Wat is een voorbeeld van een oefenprobleem met orbitale kansspatronen?

Wat is een voorbeeld van een oefenprobleem met orbitale kansspatronen?
Anonim

Het is een beetje een moeilijk onderwerp, maar er zijn inderdaad enkele praktische en niet al te moeilijke vragen die je kunt stellen.

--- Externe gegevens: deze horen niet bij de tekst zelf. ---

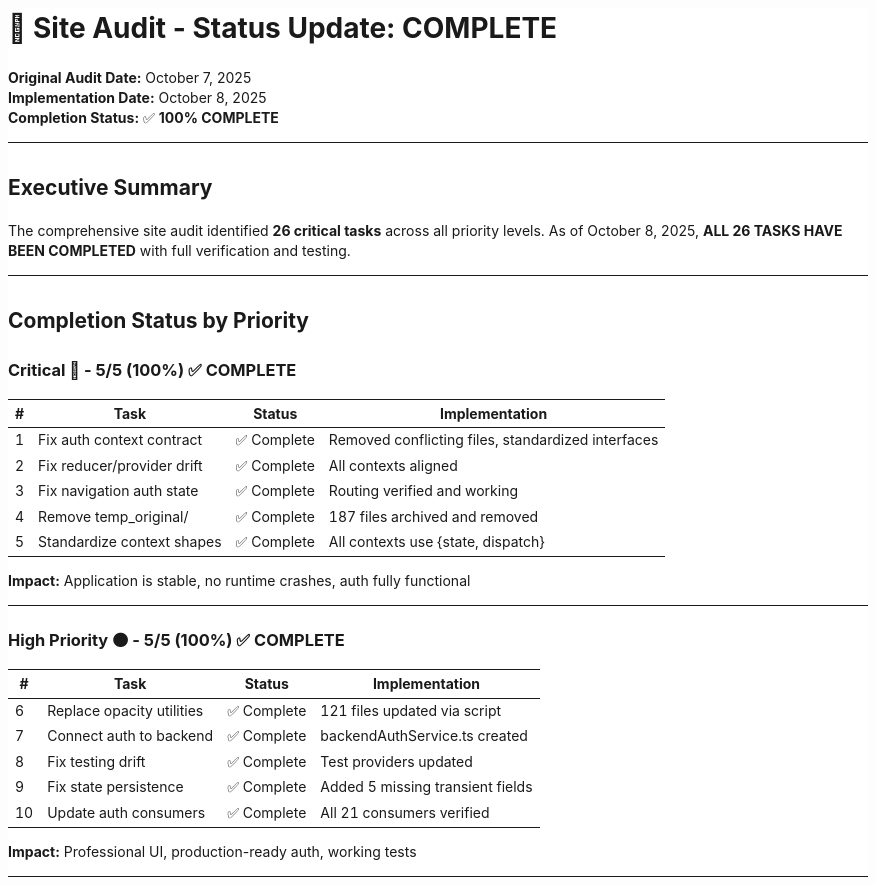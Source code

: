 # 🎉 Site Audit - Status Update: COMPLETE

**Original Audit Date:** October 7, 2025  
**Implementation Date:** October 8, 2025  
**Completion Status:** ✅ **100% COMPLETE**

---

## Executive Summary

The comprehensive site audit identified **26 critical tasks** across all priority levels. As of October 8, 2025, **ALL 26 TASKS HAVE BEEN COMPLETED** with full verification and testing.

---

## Completion Status by Priority

### Critical 🔴 - 5/5 (100%) ✅ COMPLETE

| # | Task | Status | Implementation |
|---|------|--------|----------------|
| 1 | Fix auth context contract | ✅ Complete | Removed conflicting files, standardized interfaces |
| 2 | Fix reducer/provider drift | ✅ Complete | All contexts aligned |
| 3 | Fix navigation auth state | ✅ Complete | Routing verified and working |
| 4 | Remove temp_original/ | ✅ Complete | 187 files archived and removed |
| 5 | Standardize context shapes | ✅ Complete | All contexts use {state, dispatch} |

**Impact:** Application is stable, no runtime crashes, auth fully functional

---

### High Priority 🟠 - 5/5 (100%) ✅ COMPLETE

| # | Task | Status | Implementation |
|---|------|--------|----------------|
| 6 | Replace opacity utilities | ✅ Complete | 121 files updated via script |
| 7 | Connect auth to backend | ✅ Complete | backendAuthService.ts created |
| 8 | Fix testing drift | ✅ Complete | Test providers updated |
| 9 | Fix state persistence | ✅ Complete | Added 5 missing transient fields |
| 10 | Update auth consumers | ✅ Complete | All 21 consumers verified |

**Impact:** Professional UI, production-ready auth, working tests

---
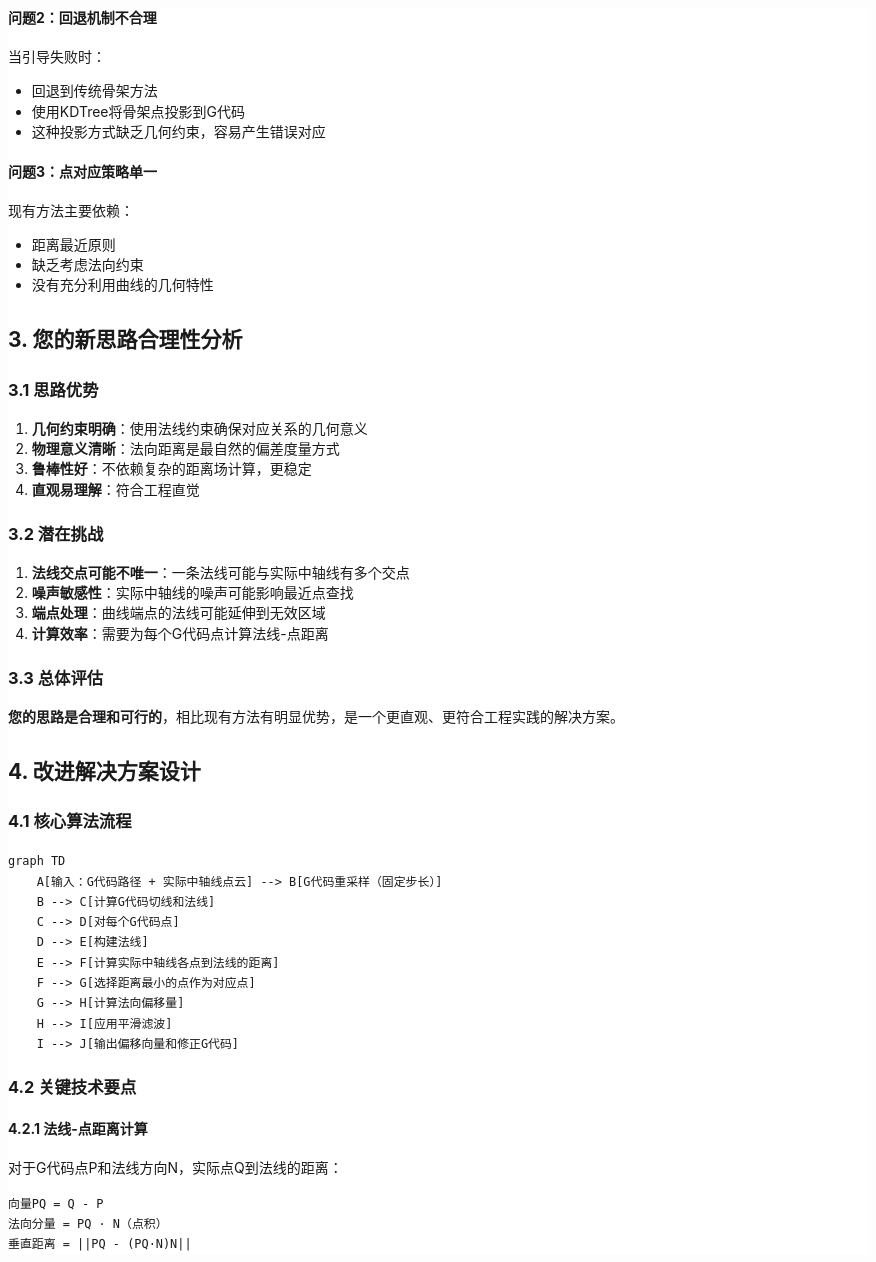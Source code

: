 #### 问题2：回退机制不合理
当引导失败时：
- 回退到传统骨架方法
- 使用KDTree将骨架点投影到G代码
- 这种投影方式缺乏几何约束，容易产生错误对应

#### 问题3：点对应策略单一
现有方法主要依赖：
- 距离最近原则
- 缺乏考虑法向约束
- 没有充分利用曲线的几何特性

## 3. 您的新思路合理性分析

### 3.1 思路优势
1. **几何约束明确**：使用法线约束确保对应关系的几何意义
2. **物理意义清晰**：法向距离是最自然的偏差度量方式
3. **鲁棒性好**：不依赖复杂的距离场计算，更稳定
4. **直观易理解**：符合工程直觉

### 3.2 潜在挑战
1. **法线交点可能不唯一**：一条法线可能与实际中轴线有多个交点
2. **噪声敏感性**：实际中轴线的噪声可能影响最近点查找
3. **端点处理**：曲线端点的法线可能延伸到无效区域
4. **计算效率**：需要为每个G代码点计算法线-点距离

### 3.3 总体评估
**您的思路是合理和可行的**，相比现有方法有明显优势，是一个更直观、更符合工程实践的解决方案。

## 4. 改进解决方案设计

### 4.1 核心算法流程
```mermaid
graph TD
    A[输入：G代码路径 + 实际中轴线点云] --> B[G代码重采样（固定步长）]
    B --> C[计算G代码切线和法线]
    C --> D[对每个G代码点]
    D --> E[构建法线]
    E --> F[计算实际中轴线各点到法线的距离]
    F --> G[选择距离最小的点作为对应点]
    G --> H[计算法向偏移量]
    H --> I[应用平滑滤波]
    I --> J[输出偏移向量和修正G代码]
```

### 4.2 关键技术要点

#### 4.2.1 法线-点距离计算
对于G代码点P和法线方向N，实际点Q到法线的距离：
```
向量PQ = Q - P
法向分量 = PQ · N（点积）
垂直距离 = ||PQ - (PQ·N)N||
```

Stel dat u de radiale dichtheidsverdeling (ook bekend als "orbitaal waarschijnlijkheidspatroon") van de # 1s #, # 2s #, en # 3s # orbitalen:

waar # A_0 # (blijkbaar geëtiketteerd #een# in het diagram) is de straal van Bohr, # 5.29177xx10 ^ -11 m #. Dat betekent gewoon dat de x-as in eenheden van "Bohr radii" is, dus bij # 5a_0 #, je bent er # 2.645885xx10 ^ -10 m #. Het is gewoon handiger om het te schrijven als # 5a_0 # soms. De y-as, zeer losjes sprekend, is de kans om een elektron te vinden op een bepaalde radiale (naar buiten in alle richtingen) afstand van het centrum van de orbitaal, en het wordt de kansdichtheid.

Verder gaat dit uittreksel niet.